**TASK TO COMPLETE:** Each line that contains the string "command" counts once; report how many such lines appear in the data, as a number only.

**Stored data entries:**
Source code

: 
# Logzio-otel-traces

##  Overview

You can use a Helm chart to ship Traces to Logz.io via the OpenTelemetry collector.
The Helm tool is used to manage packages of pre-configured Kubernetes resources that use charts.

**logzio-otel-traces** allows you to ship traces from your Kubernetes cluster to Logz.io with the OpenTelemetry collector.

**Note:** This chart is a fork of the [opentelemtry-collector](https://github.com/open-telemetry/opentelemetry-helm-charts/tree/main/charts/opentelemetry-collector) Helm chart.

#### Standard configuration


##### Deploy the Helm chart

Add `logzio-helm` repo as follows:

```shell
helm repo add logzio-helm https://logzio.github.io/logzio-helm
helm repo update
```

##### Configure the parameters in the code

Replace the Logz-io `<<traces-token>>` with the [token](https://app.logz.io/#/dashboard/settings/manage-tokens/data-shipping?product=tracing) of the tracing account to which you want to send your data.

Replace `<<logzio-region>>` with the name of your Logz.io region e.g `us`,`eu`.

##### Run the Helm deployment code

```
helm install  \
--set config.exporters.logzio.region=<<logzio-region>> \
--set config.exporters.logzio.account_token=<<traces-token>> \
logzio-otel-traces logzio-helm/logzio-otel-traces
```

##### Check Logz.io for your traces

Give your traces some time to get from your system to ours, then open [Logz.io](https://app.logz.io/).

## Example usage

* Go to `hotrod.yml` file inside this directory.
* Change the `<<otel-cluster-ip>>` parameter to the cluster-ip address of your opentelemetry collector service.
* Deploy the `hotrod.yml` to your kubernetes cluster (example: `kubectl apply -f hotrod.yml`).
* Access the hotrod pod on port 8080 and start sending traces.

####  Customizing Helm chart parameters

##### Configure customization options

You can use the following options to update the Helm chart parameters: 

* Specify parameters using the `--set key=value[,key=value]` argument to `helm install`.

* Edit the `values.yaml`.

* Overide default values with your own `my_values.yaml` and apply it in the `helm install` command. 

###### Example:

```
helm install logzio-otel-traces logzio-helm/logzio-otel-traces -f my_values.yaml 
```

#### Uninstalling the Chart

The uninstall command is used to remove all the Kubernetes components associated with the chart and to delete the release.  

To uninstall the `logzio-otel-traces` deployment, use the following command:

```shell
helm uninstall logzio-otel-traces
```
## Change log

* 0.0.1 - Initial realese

**RESULT FOR THIS EXERCISE:** 3